**Problem requirements:**
Look through the data below and extract, unchanged, the lines from the one that contains "docker run -ti" to the one that contains "## Flashing the", both included.

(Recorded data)

☆ ☆ ☆ ☆

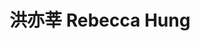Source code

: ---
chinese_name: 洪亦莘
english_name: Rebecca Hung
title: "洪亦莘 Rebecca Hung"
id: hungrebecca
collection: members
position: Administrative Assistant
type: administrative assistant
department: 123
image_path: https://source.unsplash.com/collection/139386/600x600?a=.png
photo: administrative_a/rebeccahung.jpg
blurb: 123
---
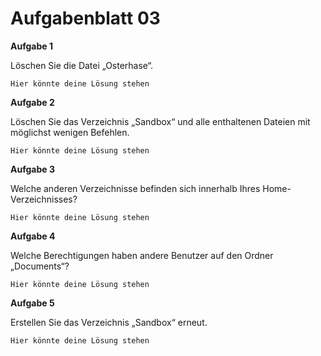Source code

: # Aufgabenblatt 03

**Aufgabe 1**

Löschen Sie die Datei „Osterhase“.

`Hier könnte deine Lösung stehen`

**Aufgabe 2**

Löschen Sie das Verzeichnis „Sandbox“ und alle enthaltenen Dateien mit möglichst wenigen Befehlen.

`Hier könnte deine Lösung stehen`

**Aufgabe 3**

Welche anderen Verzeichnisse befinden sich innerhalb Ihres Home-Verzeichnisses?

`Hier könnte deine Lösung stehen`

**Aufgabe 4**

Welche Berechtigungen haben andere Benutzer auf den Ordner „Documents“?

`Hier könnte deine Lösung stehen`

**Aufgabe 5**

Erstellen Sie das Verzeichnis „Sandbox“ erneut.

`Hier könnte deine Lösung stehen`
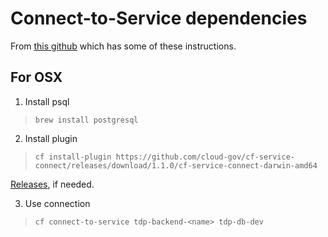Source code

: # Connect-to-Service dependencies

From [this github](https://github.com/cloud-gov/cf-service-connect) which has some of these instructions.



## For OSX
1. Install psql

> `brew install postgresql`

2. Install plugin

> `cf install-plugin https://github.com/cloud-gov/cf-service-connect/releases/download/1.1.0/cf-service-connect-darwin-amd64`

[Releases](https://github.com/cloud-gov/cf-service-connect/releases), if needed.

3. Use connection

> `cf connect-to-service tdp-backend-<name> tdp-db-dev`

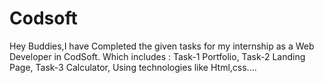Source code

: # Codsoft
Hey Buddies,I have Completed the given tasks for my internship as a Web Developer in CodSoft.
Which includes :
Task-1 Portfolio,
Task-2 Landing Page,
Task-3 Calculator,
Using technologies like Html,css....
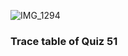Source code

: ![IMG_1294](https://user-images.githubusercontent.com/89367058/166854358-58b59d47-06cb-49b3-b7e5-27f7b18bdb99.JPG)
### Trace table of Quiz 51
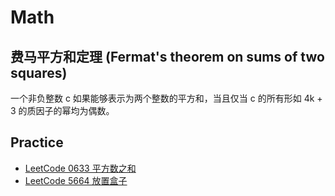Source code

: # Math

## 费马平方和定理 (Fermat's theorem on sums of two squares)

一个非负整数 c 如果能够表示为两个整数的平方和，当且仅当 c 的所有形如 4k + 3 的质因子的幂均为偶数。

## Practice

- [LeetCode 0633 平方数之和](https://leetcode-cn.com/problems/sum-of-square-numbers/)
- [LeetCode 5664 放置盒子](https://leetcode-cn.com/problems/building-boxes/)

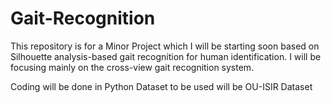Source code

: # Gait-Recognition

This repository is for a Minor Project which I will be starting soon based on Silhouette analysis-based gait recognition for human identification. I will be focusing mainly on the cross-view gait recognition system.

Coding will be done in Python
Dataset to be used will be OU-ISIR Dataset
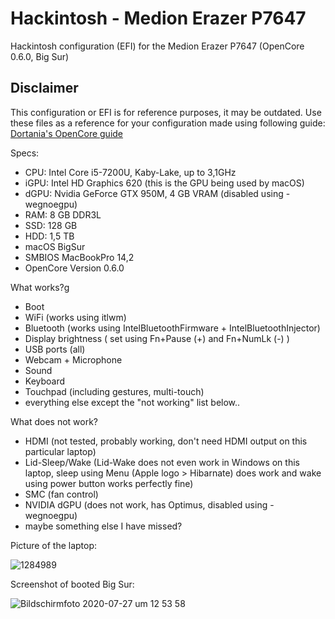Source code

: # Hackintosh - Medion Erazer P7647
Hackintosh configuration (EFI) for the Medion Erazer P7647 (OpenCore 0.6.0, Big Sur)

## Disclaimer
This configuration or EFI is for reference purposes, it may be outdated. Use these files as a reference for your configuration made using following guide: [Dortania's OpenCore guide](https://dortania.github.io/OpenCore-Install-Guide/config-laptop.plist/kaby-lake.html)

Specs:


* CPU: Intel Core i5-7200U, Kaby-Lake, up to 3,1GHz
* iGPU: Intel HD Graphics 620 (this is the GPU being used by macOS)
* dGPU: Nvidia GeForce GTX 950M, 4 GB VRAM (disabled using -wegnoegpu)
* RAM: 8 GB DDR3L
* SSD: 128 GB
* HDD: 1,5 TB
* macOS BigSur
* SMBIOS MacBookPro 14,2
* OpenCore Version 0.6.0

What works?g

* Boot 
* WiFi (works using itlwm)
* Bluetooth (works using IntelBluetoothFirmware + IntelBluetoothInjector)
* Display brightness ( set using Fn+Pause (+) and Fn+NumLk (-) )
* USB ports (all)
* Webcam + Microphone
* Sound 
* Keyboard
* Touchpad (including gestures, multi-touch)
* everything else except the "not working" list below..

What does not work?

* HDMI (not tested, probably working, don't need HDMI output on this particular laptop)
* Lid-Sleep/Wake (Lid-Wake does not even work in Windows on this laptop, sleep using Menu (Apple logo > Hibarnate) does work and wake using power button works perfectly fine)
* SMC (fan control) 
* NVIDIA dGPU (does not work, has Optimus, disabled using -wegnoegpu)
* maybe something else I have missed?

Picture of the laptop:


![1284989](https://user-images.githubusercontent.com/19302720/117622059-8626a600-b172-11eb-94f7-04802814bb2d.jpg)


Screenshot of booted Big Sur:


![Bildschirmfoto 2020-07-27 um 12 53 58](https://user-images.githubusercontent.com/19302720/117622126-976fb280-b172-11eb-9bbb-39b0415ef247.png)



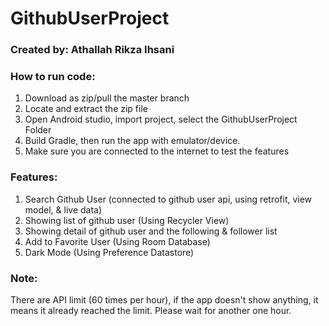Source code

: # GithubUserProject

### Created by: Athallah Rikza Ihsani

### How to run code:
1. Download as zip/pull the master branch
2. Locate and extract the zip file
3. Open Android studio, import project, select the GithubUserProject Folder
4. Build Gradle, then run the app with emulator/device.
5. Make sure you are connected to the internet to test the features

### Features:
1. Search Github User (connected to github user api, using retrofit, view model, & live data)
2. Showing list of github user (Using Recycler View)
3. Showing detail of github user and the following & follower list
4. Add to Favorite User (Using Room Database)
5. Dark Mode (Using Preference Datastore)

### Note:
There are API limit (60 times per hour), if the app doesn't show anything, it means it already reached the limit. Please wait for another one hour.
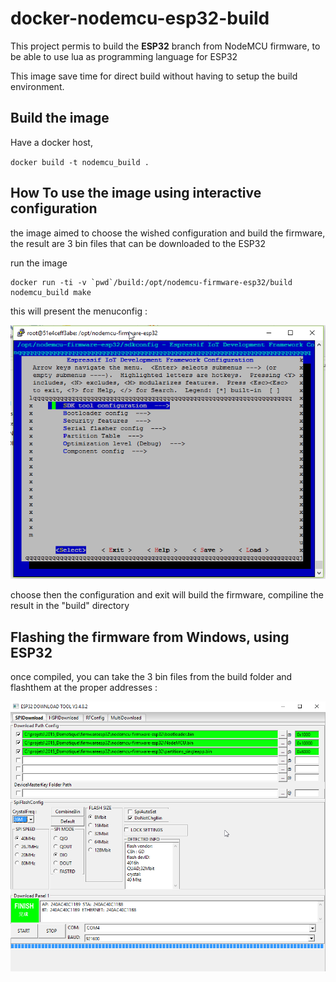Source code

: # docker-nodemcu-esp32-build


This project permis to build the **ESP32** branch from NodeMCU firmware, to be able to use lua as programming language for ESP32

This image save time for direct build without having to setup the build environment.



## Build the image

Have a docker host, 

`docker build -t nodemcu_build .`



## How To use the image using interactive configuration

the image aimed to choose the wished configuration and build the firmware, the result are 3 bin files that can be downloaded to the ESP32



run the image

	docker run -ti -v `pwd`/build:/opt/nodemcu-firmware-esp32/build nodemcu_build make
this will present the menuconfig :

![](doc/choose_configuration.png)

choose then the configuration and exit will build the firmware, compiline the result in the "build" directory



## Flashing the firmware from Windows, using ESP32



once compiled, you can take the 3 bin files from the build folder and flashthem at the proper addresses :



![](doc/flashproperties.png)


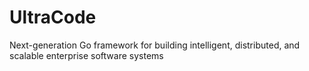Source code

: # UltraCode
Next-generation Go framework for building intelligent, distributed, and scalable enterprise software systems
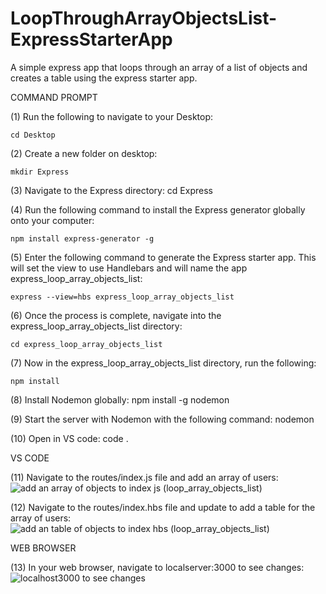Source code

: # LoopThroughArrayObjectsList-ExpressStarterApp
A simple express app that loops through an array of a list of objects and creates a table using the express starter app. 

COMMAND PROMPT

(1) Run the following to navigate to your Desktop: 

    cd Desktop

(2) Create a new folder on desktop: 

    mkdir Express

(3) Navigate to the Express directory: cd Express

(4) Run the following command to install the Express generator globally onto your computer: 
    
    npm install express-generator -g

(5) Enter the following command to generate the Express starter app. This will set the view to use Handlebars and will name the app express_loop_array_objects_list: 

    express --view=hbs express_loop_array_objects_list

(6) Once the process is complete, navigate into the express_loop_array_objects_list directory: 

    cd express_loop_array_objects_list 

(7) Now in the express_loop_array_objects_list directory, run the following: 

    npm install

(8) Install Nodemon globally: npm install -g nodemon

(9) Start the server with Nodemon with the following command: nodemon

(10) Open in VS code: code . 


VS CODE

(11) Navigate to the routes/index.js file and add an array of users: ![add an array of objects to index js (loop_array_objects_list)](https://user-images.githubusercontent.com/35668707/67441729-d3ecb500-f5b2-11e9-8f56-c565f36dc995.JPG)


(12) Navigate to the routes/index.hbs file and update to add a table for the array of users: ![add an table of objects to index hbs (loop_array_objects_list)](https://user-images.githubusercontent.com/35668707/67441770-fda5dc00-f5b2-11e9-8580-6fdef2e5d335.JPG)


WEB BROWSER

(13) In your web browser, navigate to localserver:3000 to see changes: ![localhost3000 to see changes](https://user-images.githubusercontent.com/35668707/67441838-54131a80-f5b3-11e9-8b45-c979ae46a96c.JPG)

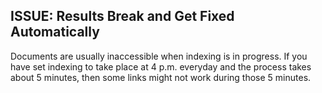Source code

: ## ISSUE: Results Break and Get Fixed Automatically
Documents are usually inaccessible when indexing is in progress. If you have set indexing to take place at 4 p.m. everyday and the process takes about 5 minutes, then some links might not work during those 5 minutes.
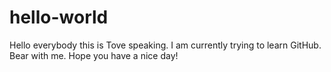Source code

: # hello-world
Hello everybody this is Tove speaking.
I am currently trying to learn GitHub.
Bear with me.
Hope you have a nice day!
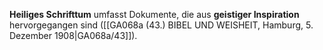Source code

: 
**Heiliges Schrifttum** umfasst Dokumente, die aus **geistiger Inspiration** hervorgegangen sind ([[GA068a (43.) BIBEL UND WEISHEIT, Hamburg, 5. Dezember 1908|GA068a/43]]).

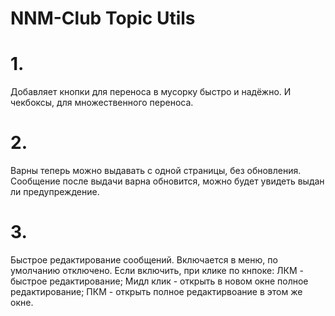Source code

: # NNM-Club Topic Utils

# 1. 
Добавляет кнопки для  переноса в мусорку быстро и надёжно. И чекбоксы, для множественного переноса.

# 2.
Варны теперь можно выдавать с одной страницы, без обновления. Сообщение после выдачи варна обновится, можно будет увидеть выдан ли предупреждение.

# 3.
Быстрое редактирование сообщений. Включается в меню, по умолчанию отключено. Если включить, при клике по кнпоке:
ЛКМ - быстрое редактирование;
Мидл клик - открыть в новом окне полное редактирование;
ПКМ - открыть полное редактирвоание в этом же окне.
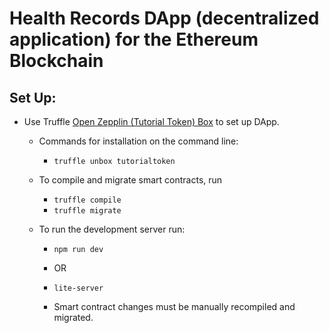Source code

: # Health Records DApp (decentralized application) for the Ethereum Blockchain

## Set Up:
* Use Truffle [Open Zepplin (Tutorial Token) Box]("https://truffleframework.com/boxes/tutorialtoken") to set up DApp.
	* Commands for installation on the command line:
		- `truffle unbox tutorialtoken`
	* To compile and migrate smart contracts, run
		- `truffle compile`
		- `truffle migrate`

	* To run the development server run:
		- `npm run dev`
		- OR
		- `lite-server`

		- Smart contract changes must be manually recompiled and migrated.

☆ ☆ ☆ ☆

**Answer to this problem:**
	docker run -ti -v `pwd`/build:/opt/nodemcu-firmware-esp32/build nodemcu_build make
this will present the menuconfig :

![](doc/choose_configuration.png)

choose then the configuration and exit will build the firmware, compiline the result in the "build" directory



## Flashing the firmware from Windows, using ESP32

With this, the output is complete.